One could therefore argue that even if the studies done to date are imperfect, we should still pick the best language based on what we know today. Best based on what? Defect rates? Availability and cost of developers? Learning curve? Clearly there is no language that's best for every project, even within the embedded realm. Furthermore, making decisions based on research any statistician would reject cannot equal progress in making software development into an engineering discipline.
—Grant D. Schultz
Senior Software Engineer
The following observations are sufficient to render the C/Ada comparison–and thus Jack Ganssle's conclusion, invalid. This of course doesn't prove C superior:
- The system was begun in C. Therefore many of the architectural and design-level mistakes were already known and/or corrected before Ada was brought into the picture. The article mentions this (“In this project there was substantial value carried from the old design, so that the Ada version was able to get a better start.”) but does not demonstrate that this had no impact on the outcome.
- According to the article, “By mid-1991, the amount of Ada and the amount of C in VADS had reached approximate parity.” However, it also states that, up to October of 1994, 54% of the combined C and Ada SLOC was C. If these are both true, then the relative amounts of the two languages remained in near parity for around three years. This contradicts the claim that the project gradually shifted to Ada.
- The article states, “Since the base salary figures do not take into account salary changes during the development period, nor inflation, nor exact assignments, nor time spent on other (e.g. sales and mentoring) activities, nor many other burden costs,…” If that is the case, then the cost figures should not be used.
- No objective definition of “new features” seems to be given, nor is the word “maintenance” used anywhere in the document. In all other software metrics literature I have read, these two things are covered separately, as the effort required for each type of work differs. Also, each type of work is typically assigned to different people.
- “C was used for the biggest, oldest sections of VADS.” Yet no account is made for the fact that older code can grow buggier over time, particularly if developers know that the old code will be eclipsed by code in a newer, more glamorous language.
- The article says, “It is expected that more gifted developers would work on more difficult projects and so fix rates would depend more on individua update habits than on true merit.” But we all know that those more skilled in office politics will increase their chances of being put on the newer, more exciting parts of a project. We have no way (nor does the author provide one) to objectively evaluate developer skill levels.
- The graph entitled “Bug Fix Rates vs Experience” has axes labeled “Bugs Fixed / Feature” and “Number of Updates”.
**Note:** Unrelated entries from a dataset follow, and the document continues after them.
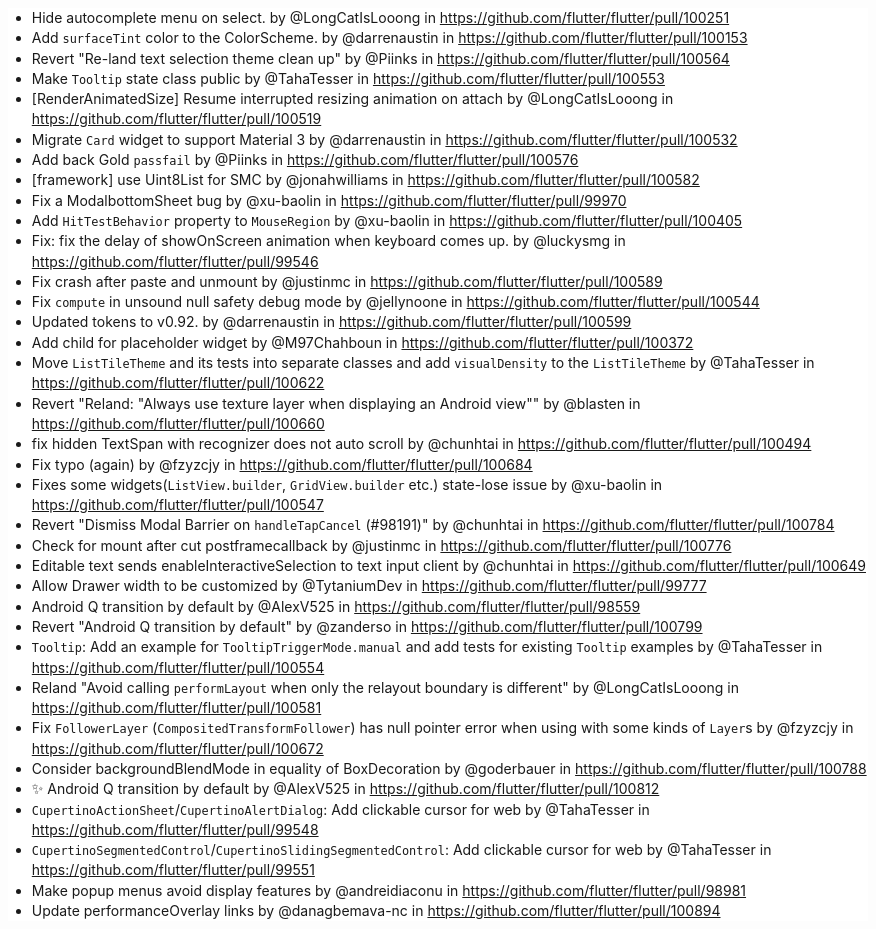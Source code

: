 * Hide autocomplete menu on select. by @LongCatIsLooong in https://github.com/flutter/flutter/pull/100251
* Add `surfaceTint` color to the ColorScheme. by @darrenaustin in https://github.com/flutter/flutter/pull/100153
* Revert "Re-land text selection theme clean up" by @Piinks in https://github.com/flutter/flutter/pull/100564
* Make `Tooltip` state class public by @TahaTesser in https://github.com/flutter/flutter/pull/100553
* [RenderAnimatedSize] Resume interrupted resizing animation on attach by @LongCatIsLooong in https://github.com/flutter/flutter/pull/100519
* Migrate `Card` widget to support Material 3 by @darrenaustin in https://github.com/flutter/flutter/pull/100532
* Add back Gold `passfail` by @Piinks in https://github.com/flutter/flutter/pull/100576
* [framework] use Uint8List for SMC by @jonahwilliams in https://github.com/flutter/flutter/pull/100582
* Fix a ModalbottomSheet bug by @xu-baolin in https://github.com/flutter/flutter/pull/99970
* Add `HitTestBehavior` property to `MouseRegion` by @xu-baolin in https://github.com/flutter/flutter/pull/100405
* Fix: fix the delay of showOnScreen animation when keyboard comes up. by @luckysmg in https://github.com/flutter/flutter/pull/99546
* Fix crash after paste and unmount by @justinmc in https://github.com/flutter/flutter/pull/100589
* Fix `compute` in unsound null safety debug mode by @jellynoone in https://github.com/flutter/flutter/pull/100544
* Updated tokens to v0.92. by @darrenaustin in https://github.com/flutter/flutter/pull/100599
* Add child for placeholder widget by @M97Chahboun in https://github.com/flutter/flutter/pull/100372
* Move `ListTileTheme` and its tests into separate classes and  add `visualDensity` to the `ListTileTheme` by @TahaTesser in https://github.com/flutter/flutter/pull/100622
* Revert "Reland: "Always use texture layer when displaying an Android view"" by @blasten in https://github.com/flutter/flutter/pull/100660
* fix hidden TextSpan with recognizer does not auto scroll by @chunhtai in https://github.com/flutter/flutter/pull/100494
* Fix typo (again) by @fzyzcjy in https://github.com/flutter/flutter/pull/100684
* Fixes some widgets(`ListView.builder`, `GridView.builder` etc.) state-lose issue by @xu-baolin in https://github.com/flutter/flutter/pull/100547
* Revert "Dismiss Modal Barrier on `handleTapCancel`  (#98191)" by @chunhtai in https://github.com/flutter/flutter/pull/100784
* Check for mount after cut postframecallback by @justinmc in https://github.com/flutter/flutter/pull/100776
* Editable text sends enableInteractiveSelection to text input client by @chunhtai in https://github.com/flutter/flutter/pull/100649
* Allow Drawer width to be customized by @TytaniumDev in https://github.com/flutter/flutter/pull/99777
* Android Q transition by default by @AlexV525 in https://github.com/flutter/flutter/pull/98559
* Revert "Android Q transition by default" by @zanderso in https://github.com/flutter/flutter/pull/100799
* `Tooltip`: Add an example for `TooltipTriggerMode.manual` and add tests for existing `Tooltip` examples by @TahaTesser in https://github.com/flutter/flutter/pull/100554
* Reland "Avoid calling `performLayout` when only the relayout boundary is different" by @LongCatIsLooong in https://github.com/flutter/flutter/pull/100581
* Fix `FollowerLayer` (`CompositedTransformFollower`) has null pointer error when using with some kinds of `Layer`s by @fzyzcjy in https://github.com/flutter/flutter/pull/100672
* Consider backgroundBlendMode in equality of BoxDecoration by @goderbauer in https://github.com/flutter/flutter/pull/100788
* ✨ Android Q transition by default by @AlexV525 in https://github.com/flutter/flutter/pull/100812
* `CupertinoActionSheet`/`CupertinoAlertDialog`: Add clickable cursor for web by @TahaTesser in https://github.com/flutter/flutter/pull/99548
* `CupertinoSegmentedControl`/`CupertinoSlidingSegmentedControl`: Add clickable cursor for web by @TahaTesser in https://github.com/flutter/flutter/pull/99551
* Make popup menus avoid display features by @andreidiaconu in https://github.com/flutter/flutter/pull/98981
* Update performanceOverlay links  by @danagbemava-nc in https://github.com/flutter/flutter/pull/100894

[Hotfixes to the Stable Channel]: https://github.com/flutter/flutter/wiki/Hotfixes-to-the-Stable-Channel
- No basic statistical measures of correlation are given for any of the data where a correlation is claimed. It may be visible to the eye, but a more scholarly work would include these additional stats.
Jack Ganssle responds: Thanks for your comments. Your point about the study is well-taken. And you're so right about the difficulty of running a cost-effective comparison between languages. Ada is surely no panacea. However, my point was this: C offers us little inherent protection against sloppy coding or careless mistakes. Other languages do. As I wrote, that doesn't make C unfit for embedded use; what it means is that we must be diligent in our processes and use adjunct tools (Lint, etc) that help us build correct code.